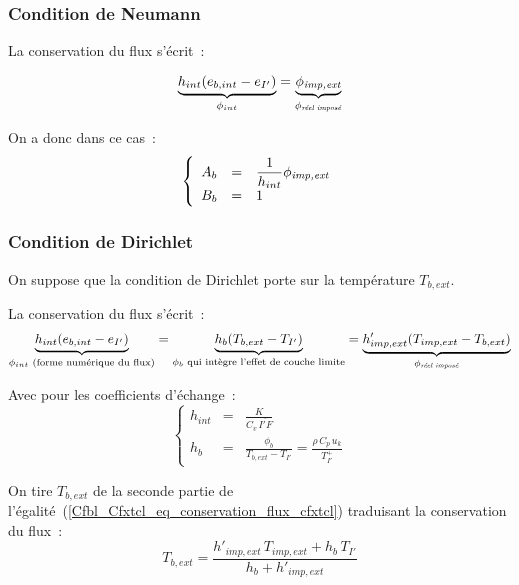 \subsubsection*{Condition de Neumann}

La conservation du flux s'\'ecrit~:

\begin{equation}
    \underbrace{h_{int}(e_{b,int}-e_{I'})}_{\phi_{int}}
    =\underbrace{\phi_{\text{\it imp,ext}}}_{\phi_{\text{\it r\'eel impos\'e}}}
\end{equation}

On a donc dans ce cas~:
\begin{equation}
\left\{\begin{array}{lll}
  A_b &= &\displaystyle\frac{1}{h_{int}}\phi_{\text{\it imp,ext}}\\
  B_b &= &1
\end{array}\right.
\end{equation}


\subsubsection*{Condition de Dirichlet}

On suppose que la condition de Dirichlet porte sur la temp\'erature $T_{b,ext}$.


La conservation du flux s'\'ecrit~:
\begin{equation}\label{Cfbl_Cfxtcl_eq_conservation_flux_cfxtcl}
    \underbrace{h_{int}(e_{b,int}-e_{I'})}_{\phi_{int}\text{\ (forme num\'erique
du flux)}}
  = \underbrace{h_{b}(T_{b,ext}-T_{I'})}_{\phi_{b}\text{ qui int\`egre l'effet
de couche limite}}
  =
    \underbrace{h'_{imp,ext}(T_{imp,ext}-T_{b,ext})}_{\phi_{\text{\it r\'eel
impos\'e}}}
\end{equation}

Avec pour les coefficients d'\'echange~:
\begin{equation}
\left\{\begin{array}{lll}
h_{int}&=&\displaystyle\frac{K}{C_v\,\overline{I'F}}\\
h_b&=&\displaystyle\frac{\phi_b}{T_{b,ext}-T_{I'}}=\frac{\rho\,C_p\,u_k}{T^+_{I'}}
\end{array}\right.
\end{equation}

On tire $T_{b,ext}$
de la seconde partie de l'\'egalit\'e~(\ref{Cfbl_Cfxtcl_eq_conservation_flux_cfxtcl})
traduisant la conservation du flux~:
\begin{equation}
\displaystyle T_{b,ext} = \frac{h'_{imp,ext}\,T_{imp,ext}+h_b\,T_{I'}}{h_b+h'_{imp,ext}}
\end{equation}

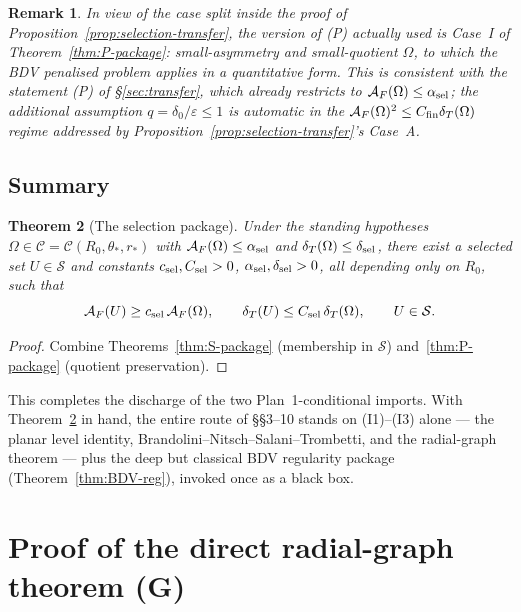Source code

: \documentclass[11pt]{amsart}
\newtheorem{theorem}{Theorem}[section]
\newtheorem{remark}[theorem]{Remark}
\newcommand{\dT}{\delta_T}
\newcommand{\AF}{\mathcal A_F}
\newcommand{\Sclass}{\mathcal S}
\begin{document}
\begin{remark}\label{rem:P-restriction}
In view of the case split inside the proof of
Proposition~\ref{prop:selection-transfer}, the version of (P) actually
used is Case~I of Theorem~\ref{thm:P-package}: small-asymmetry and
small-quotient \(\Omega\), to which the BDV penalised problem applies
in a quantitative form.  This is consistent with the statement (P) of
\S\ref{sec:transfer}, which already restricts to
\(\AF(\Omega)\le\alpha_{\rm sel}\); the additional assumption
\(q=\delta_0/\varepsilon\le 1\) is automatic in the
\(\AF(\Omega)^{2}\le C_{\rm fin}\dT(\Omega)\) regime addressed by
Proposition~\ref{prop:selection-transfer}'s Case~A.
\end{remark}

\subsection{Summary}\label{ss:summary-S11}

\begin{theorem}[The selection package]\label{thm:selection-package}
Under the standing hypotheses
\(\Omega\in\mathcal C=\mathcal C(R_0,\theta_*,r_*)\) with
\(\AF(\Omega)\le\alpha_{\rm sel}\) and
\(\dT(\Omega)\le\delta_{\rm sel}\), there exist a selected set
\(U\in\Sclass\) and constants
\(c_{\rm sel},C_{\rm sel}>0\), \(\alpha_{\rm sel},\delta_{\rm sel}>0\),
all depending only on \(R_0\), such that
\[
   \AF(U)\ge c_{\rm sel}\,\AF(\Omega),
   \qquad
   \dT(U)\le C_{\rm sel}\,\dT(\Omega),
   \qquad
   U\in\Sclass.
\]
\end{theorem}

\begin{proof}
Combine Theorems~\ref{thm:S-package} (membership in \(\Sclass\))
and~\ref{thm:P-package} (quotient preservation).
\end{proof}

This completes the discharge of the two Plan~1-conditional imports.
With Theorem~\ref{thm:selection-package} in hand, the entire route of
\S\S3--10 stands on (I1)--(I3) alone --- the planar level identity,
Brandolini--Nitsch--Salani--Trombetti, and the radial-graph theorem ---
plus the deep but classical BDV regularity package
(Theorem~\ref{thm:BDV-reg}), invoked once as a black box.

\section{Proof of the direct radial-graph theorem (G)}
\label{sec:graph-proof}
\end{document}
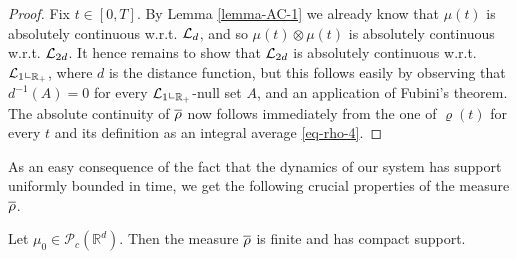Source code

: \begin{proof}
	Fix $t\in [0,T]$. By Lemma \ref{lemma-AC-1} we already know that $\mu(t)$ is absolutely continuous w.r.t.
	$\mathcal{L}_d$, and so $\mu(t)\otimes\mu(t)$ is absolutely continuous w.r.t. $\mathcal{L}_{2d}$. It hence
	remains to show that $\mathcal{L}_{2d}$ is absolutely continuous w.r.t. $\mathcal{L}_1\llcorner_{\mathbb{R}_+}$, where $d$ is the distance function,
	but this follows easily by observing that $d^{-1}(A)=0$ for every $\mathcal{L}_1\llcorner_{\mathbb{R}_+}$-null set $A$, and an application of Fubini's theorem.	
	The absolute continuity of $\overline\rho$ now follows immediately from the one of $\varrho(t)$ for every $t$ and its
	definition as an integral average \eqref{eq-rho-4}.
\end{proof}

As an easy consequence of the fact that the dynamics of our system has support uniformly bounded in time, we get the following crucial properties of the measure $\overline\rho$.

\begin{lemma}\label{rhocompact} Let $\mu_0 \in \mathcal P_c(\mathbb R^d)$. Then
	the measure $\overline\rho$ is finite and has compact support.
\end{lemma}

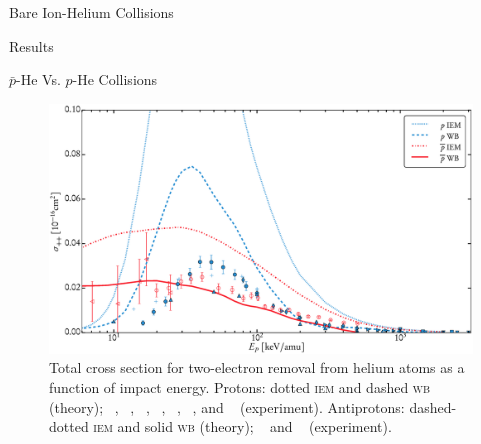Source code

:\documentclass[a5paper, 9 pt]{extreport}
\begin{document}
\begin{chapter}{Bare Ion-Helium Collisions \label{chap:p-he2p-he}}
\begin{section}{Results \label{sec:phe2p-res}}
\begin{subsection}{ \texorpdfstring{$\bar{p}$}{pbar}-He Vs. \texorpdfstring{$p$}{p}-He Collisions
                         \label{sec:pbarhe-res}}
         \begin{figure}[t]
            \centering
            \includegraphics[width = 0.95 \linewidth]{./images/pbarhe/pbarhe-++.eps}
            \caption[Total cross section for two-electron removal from helium atoms as a function of
                     impact energy]
                    {Total cross section for two-electron removal from helium atoms as a function
                     of impact energy. Protons: dotted \textsc{iem} and dashed \textsc{wb} (theory);
                     {\color{blue}{$\blacktriangle$}}~\cite{DTR84}, {\color{blue}{$+$}}~\cite{Sol62},
                     {\color{blue}{$\bullet$}}~\cite{SG89},
                     {\color{blue}{$\blacklozenge$}}~\cite{SG85},
                    {\color{blue}{$\blacktriangleright$}}~\cite{PM70},
                    {\color{blue}{$\blacktriangledown$}}~\cite{Wex64}, and
                    {\color{blue}{$\blacksquare$}}~\cite{KAH84} (experiment).
                    Antiprotons: dashed-dotted \textsc{iem} and solid \textsc{wb} (theory);
                    {\color{red}{$\circ$}}~\cite{HKM94} and {\color{red}{$\triangleleft$}}~\cite{KKT09}
                       (experiment). \label{fig:he++}}
         \end{figure}


\end{subsection}
\end{section}
\end{chapter}
\end{document}
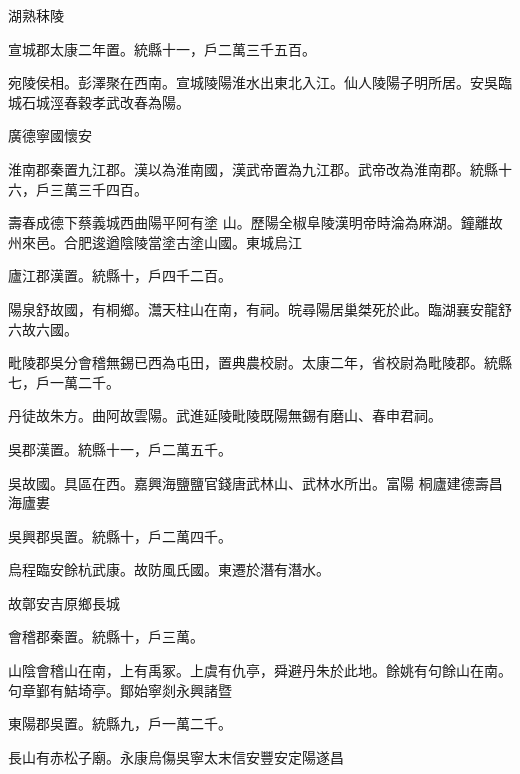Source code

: \begin{pinyinscope}
 湖熟秣陵



 宣城郡太康二年置。統縣十一，戶二萬三千五百。



 宛陵侯相。彭澤聚在西南。宣城陵陽淮水出東北入江。仙人陵陽子明所居。安吳臨城石城涇春穀孝武改春為陽。



 廣德寧國懷安



 淮南郡秦置九江郡。漢以為淮南國，漢武帝置為九江郡。武帝改為淮南郡。統縣十六，戶三萬三千四百。



 壽春成德下蔡義城西曲陽平阿有塗
 山。歷陽全椒阜陵漢明帝時淪為麻湖。鐘離故州來邑。合肥逡遒陰陵當塗古塗山國。東城烏江



 廬江郡漢置。統縣十，戶四千二百。



 陽泉舒故國，有桐鄉。灊天柱山在南，有祠。皖尋陽居巢桀死於此。臨湖襄安龍舒六故六國。



 毗陵郡吳分會稽無錫已西為屯田，置典農校尉。太康二年，省校尉為毗陵郡。統縣七，戶一萬二千。



 丹徒故朱方。曲阿故雲陽。武進延陵毗陵既陽無錫有磨山、春申君祠。



 吳郡漢置。統縣十一，戶二萬五千。



 吳故國。具區在西。嘉興海鹽鹽官錢唐武林山、武林水所出。富陽
 桐廬建德壽昌海廬婁



 吳興郡吳置。統縣十，戶二萬四千。



 烏程臨安餘杭武康。故防風氏國。東遷於潛有潛水。



 故鄣安吉原鄉長城



 會稽郡秦置。統縣十，戶三萬。



 山陰會稽山在南，上有禹冢。上虞有仇亭，舜避丹朱於此地。餘姚有句餘山在南。句章鄞有鮚埼亭。鄮始寧剡永興諸暨



 東陽郡吳置。統縣九，戶一萬二千。



 長山有赤松子廟。永康烏傷吳寧太末信安豐安定陽遂昌




\end{pinyinscope}
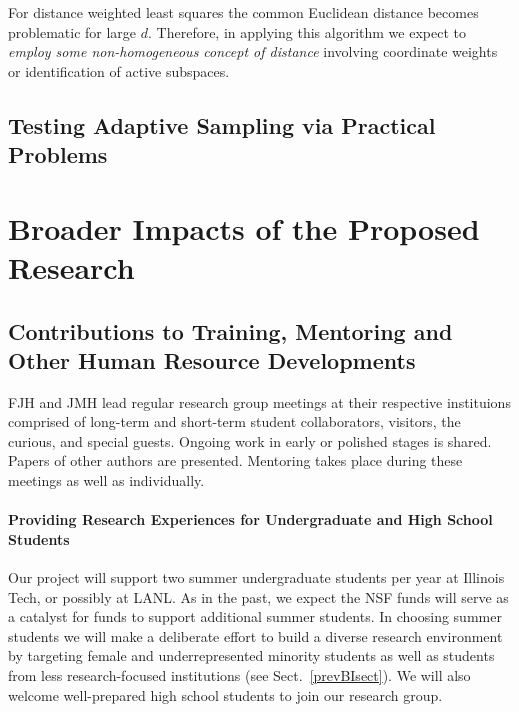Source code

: \documentclass[11pt]{NSFamsart}
\begin{document}
For distance weighted least squares the common Euclidean distance becomes problematic for large $d$.  Therefore, in applying this algorithm we expect to \emph{employ some non-homogeneous concept of distance} involving coordinate weights or identification of active subspaces.


\subsection{Testing Adaptive Sampling via Practical Problems} \label{sec:TestBed}



\section{Broader Impacts of the Proposed Research}\label{SectBroad}


\subsection{Contributions to Training, Mentoring and Other Human Resource Developments}
FJH and JMH lead regular research group meetings at their respective instituions comprised of long-term and short-term student 
collaborators, visitors, the curious, and special guests.  Ongoing work in early or polished stages is shared.  Papers of other authors are presented.  Mentoring takes place during these meetings as well as individually.

\paragraph*{Providing Research Experiences for Undergraduate and High School Students} 
Our project will support two summer undergraduate students per year at Illinois Tech, or possibly at LANL. As in the past, we expect the NSF funds will serve as a catalyst for funds to 
support additional summer students. In choosing summer students we will make a deliberate effort to 
build 
a diverse research environment by targeting female and underrepresented minority students as well 
as students from less research-focused institutions (see Sect.~\ref{prevBIsect}). We will also 
welcome well-prepared high school students to join our research group.
\end{document}
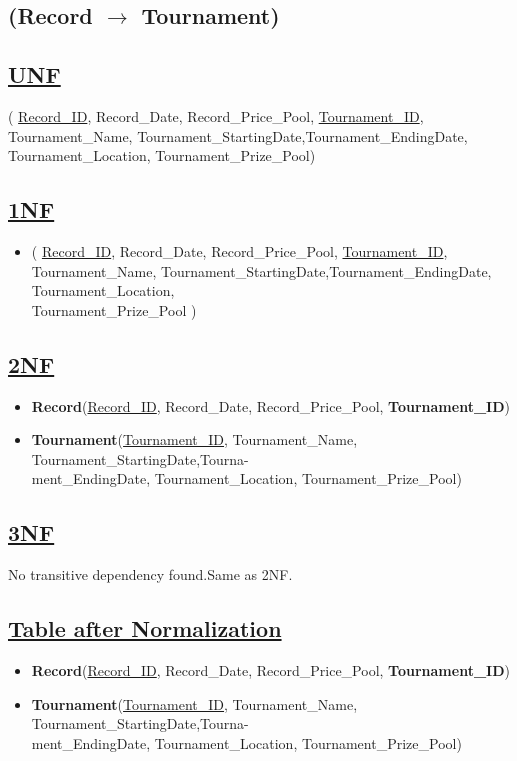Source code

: \subsection{\texorpdfstring{\centering (Record $\rightarrow$ Tournament)}{(Record - Tournament)}}

\subsection*{\underline{UNF}}
(
\underline{Record\_ID}, Record\_Date, Record\_Price\_Pool,
\underline{Tournament\_ID}, Tournament\_Name, Tournament\_StartingDate,Tournament\_EndingDate, Tournament\_Location, Tournament\_Prize\_Pool)


\subsection*{\underline{1NF}}

\begin{itemize}
    \item
          (
          \underline{Record\_ID}, Record\_Date, Record\_Price\_Pool,
          \underline{Tournament\_ID}, Tournament\_Name, Tournament\_StartingDate,Tournament\_EndingDate, Tournament\_Location, \\Tournament\_Prize\_Pool
          )
\end{itemize}


\subsection*{\underline{2NF}}
\begin{itemize}
    \item \textbf{Record}(\underline{Record\_ID}, Record\_Date, Record\_Price\_Pool, \textbf{Tournament\_ID})
    \item \textbf{Tournament}(\underline{Tournament\_ID}, Tournament\_Name, Tournament\_StartingDate,Tourna-\\ment\_EndingDate, Tournament\_Location, Tournament\_Prize\_Pool)
\end{itemize}

\subsection*{\underline{3NF}}
No transitive dependency found.Same as 2NF.

\subsection*{\underline{Table after Normalization}}
\begin{itemize}
    \item \textbf{Record}(\underline{Record\_ID}, Record\_Date, Record\_Price\_Pool, \textbf{Tournament\_ID})
    \item \textbf{Tournament}(\underline{Tournament\_ID}, Tournament\_Name, Tournament\_StartingDate,Tourna-\\ment\_EndingDate, Tournament\_Location, Tournament\_Prize\_Pool)
\end{itemize}

\clearpage
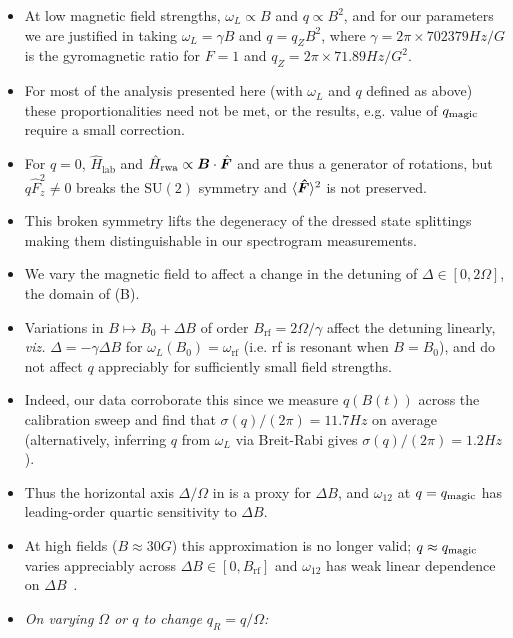 \documentclass[aps,prl,reprint,superscriptaddress,floatfix]{revtex4-1}
\begin{document}
\begin{itemize}
    \item At low magnetic field strengths, $\omega_L \propto B$ and $q \propto B^2$, and for our parameters we are justified in taking $\omega_L = \gamma B$ and $q = q_Z B^2$, where $\gamma = 2\pi \times 702379\unit{Hz/G}$ is the gyromagnetic ratio for \Rb $F=1$ and $q_Z = 2\pi \times 71.89\unit{Hz/G^2}$.
    \item For most of the analysis presented here (with $\omega_L$ and $q$ defined as above) these proportionalities need not be met, or the results, e.g. value of $q_{\text{magic}}$ require a small correction. 
    \item For $q=0$, $\hat{H}_{\text{lab}}$ and $\hat{H}_{\text{rwa}} \propto \boldsymbol{B} \cdot \hat{\boldsymbol{F}}$ and are thus a generator of rotations, but $q \hat{F}_z^2 \neq 0$ breaks the $\text{SU}(2)$ symmetry and $\langle \boldsymbol{\hat{F}} \rangle^2$ is not preserved.
    \item This broken symmetry lifts the degeneracy of the dressed state splittings making them distinguishable in our spectrogram measurements.
    \item We vary the magnetic field to affect a change in the detuning of $\Delta \in [0, 2\Omega]$, the domain of (B).
    \item Variations in $B \mapsto B_0 + \Delta B$ of order $B_{\text{rf}} = 2\Omega/\gamma$ affect the detuning linearly, \emph{viz.} $\Delta = - \gamma \Delta B$ for $\omega_L(B_0) = \omega_{\text{rf}}$ (i.e. rf is resonant when $B=B_0$), and do not affect $q$ appreciably for sufficiently small field strengths.
    \item Indeed, our data corroborate this since we measure $q(B(t))$ across the calibration sweep and find that $\sigma(q)/(2\pi) = 11.7\unit{Hz}$ on average (alternatively, inferring $q$ from $\omega_L$ via Breit-Rabi gives $\sigma(q)/(2\pi) = 1.2\unit{Hz}$).
    \item Thus the horizontal axis $\Delta/\Omega$ in  is a proxy for $\Delta B$, and $\omega_{12}$ at $q=q_{\text{magic}}$ has leading-order quartic sensitivity to $\Delta B$.
    \item At high fields ($B\approx 30\unit{G}$) this approximation is no longer valid; $q \approx q_{\text{magic}}$ varies appreciably across $\Delta B \in [0, B_{\text{rf}}]$ and $\omega_{12}$ has weak linear dependence on $\Delta B$~\cite{lundblad_pseudo_2017}.
    \item \emph{On varying $\Omega$ or $q$ to change $q_R=q/\Omega$:}

\end{itemize}
\end{document}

* Task description: Gather each line from the listing above that holds "quotient".

* Solution to this task:
small-quotient \(\Omega\), to which the BDV penalised problem applies
and~\ref{thm:P-package} (quotient preservation).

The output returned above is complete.